Holy Cross Awards 667 Bachelor of Arts Degrees During Commencement Exercises

Valedictorian Haylie Butler offered her classmates the simple assurance, “We are ready.”



“I wish you uncomfortable but exciting lives, full of balance, promise, failure, compassion, fun, love, and utter devotion to the core principles that are seared into the hearts and souls of each of you at Holy Cross,” Dr. James J. O’Connell, president and founding physician of the Boston Health Care for the Homeless Program (BHCHP), said in his address to the newly graduated members of the Class 2017 at the College of the Holy Cross’ 171st Commencement Exercises on May 26.

A total of 667 students were awarded Bachelor of Arts degrees in the presence of family and friends, Holy Cross faculty, administrators, staff and honored guests at the DCU Center in Worcester.

Addressing the full convention center, with particular focus on the Class of 2017, O’Connell offered students anecdotes of the many turns of his own journey in the years following his undergraduate experience, which eventually led him to pursue a career as an oncologist. Then, what was supposed to be a one-year commitment to working with the homeless of Boston turned into a 32 year-long career with the BHCHP, the country’s largest and most comprehensive program of its kind, serving more than 12,000 homeless people a year in two hospital-based clinics and more than 60 shelters and outreach sites.

O’Connell admitted he is still incredulous at where life has brought him and offered students advice to take with them as they begin their own journeys: “Stay dynamically present to the cosmic unfolding…Be humble and listen to those around you…Never lose your sense of wonder; wonder transforms routine…Listen to your heart. Defy convention, be irreverent, but always diplomatic. Stand for something larger than yourself…Embrace failure.”

Beyond this advice, O’Connell stressed that the Class of 2017 already had many tools in hand, garnered from their four years at Holy Cross.

“I promise you, if you keep your hearts open, as you have learned to do here at Holy Cross, your passion will come to you, and often when you least expect it.”

Valedictorian Haylie Butler, a Spanish and biology double major in the Health Professions Advising Program, addressed her classmates who listened, newly minted diplomas in hand.

“Whether you knew it or not, the day we chose to attend Holy Cross,” said Butler, “we made a collective decision as a class — a decision to let Holy Cross change us.”

Butler explained how Holy Cross challenged her and her classmates to put their personal checklists aside, and push beyond their anticipated plans — to do more, give more, and ask more of their education and themselves.
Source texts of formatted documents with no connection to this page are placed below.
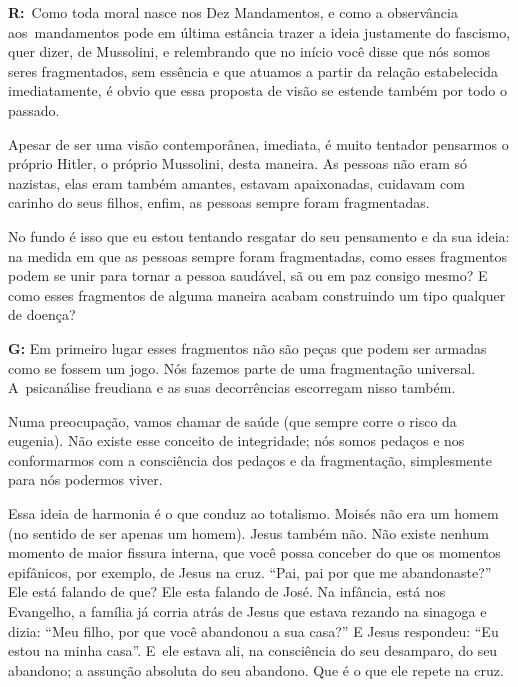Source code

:  

\textbf{R:}~Como toda moral nasce nos Dez Mandamentos, e como a
observância aos\textbf{}~mandamentos pode em última estância trazer a
ideia justamente do fascismo, quer dizer, de Mussolini, e relembrando
que no início você disse que nós somos seres fragmentados, sem essência
e que atuamos a partir da relação estabelecida imediatamente, é obvio
que essa proposta de visão se estende também por todo o passado.

 

Apesar de ser uma visão contemporânea, imediata, é muito tentador
pensarmos o próprio Hitler, o próprio Mussolini, desta maneira. As
pessoas não eram só nazistas, elas eram também amantes, estavam
apaixonadas, cuidavam com carinho do seus filhos, enfim, as pessoas
sempre foram fragmentadas.

 

No fundo é isso que eu estou tentando resgatar do seu pensamento e da
sua ideia: na medida em que as pessoas sempre foram fragmentadas, como
esses fragmentos podem se unir para tornar a pessoa saudável, sã ou em
paz consigo mesmo? E como esses fragmentos de alguma maneira acabam
construindo um tipo qualquer de doença?

 

\textbf{G:} Em primeiro lugar esses fragmentos não são peças que podem
ser armadas como se fossem um jogo. Nós fazemos parte de uma
fragmentação universal. A~psicanálise freudiana e as suas decorrências
escorregam nisso também.

 

Numa preocupação, vamos chamar de saúde (que sempre corre o risco da
eugenia). Não existe esse conceito de integridade; nós somos pedaços e
nos conformarmos com a consciência dos pedaços e da fragmentação,
simplesmente para nós podermos viver.

 

Essa ideia de harmonia é o que conduz ao totalismo. Moisés não era um
homem (no sentido de ser apenas um homem). Jesus também não. Não existe
nenhum momento de maior fissura interna, que você possa conceber do que
os momentos epifânicos, por exemplo, de Jesus na cruz. ``Pai, pai por
que me abandonaste?'' Ele está falando de que? Ele esta falando de José.
Na infância, está nos Evangelho, a família já corria atrás de Jesus que
estava rezando na sinagoga e dizia: ``Meu filho, por que você abandonou
a sua casa?'' E Jesus respondeu: ``Eu estou na minha casa''. E~ele
estava ali, na consciência do seu desamparo, do seu abandono; a assunção
absoluta do seu abandono. Que é o que ele repete na cruz.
For Butler, this meant spending her junior year in Buenos Aires, Argentina, and in the rainforest of Costa Rica, falling in love with new cultures and places, and rediscovering her passion for service.

“We are not the same people who rolled up to Wheeler, Hanselman, and Mulledy on August 24, 2013, because we have shared the valuable and impactful gift that is a Holy Cross education,” said Butler. “One that encourages us to achieve greatness in a myriad of ways so that we may cross dimensions and interact meaningfully with others. We are a class of activists, leaders, and scientists. Storytellers, athletes, artists, and philosophical thinkers.”

As Butler concluded her address, she sent off her classmates with a simple assurance: “We are ready.”

After Holy Cross, Butler will be teaching English to high school students through a Fulbright English Teaching Assistantship in Galicia, Spain.

In addition to O’Connell, Holy Cross awarded honorary degrees to Clementina Chéry, the president and CEO of the Louis D. Brown Peace Institute in Boston, and Rev. Robert Kennedy, S.J., Roshi, professor emeritus of theology at St. Peter’s University in Jersey City, N.J., and the only American Jesuit priest who has also been installed as a Zen roshi (master teacher).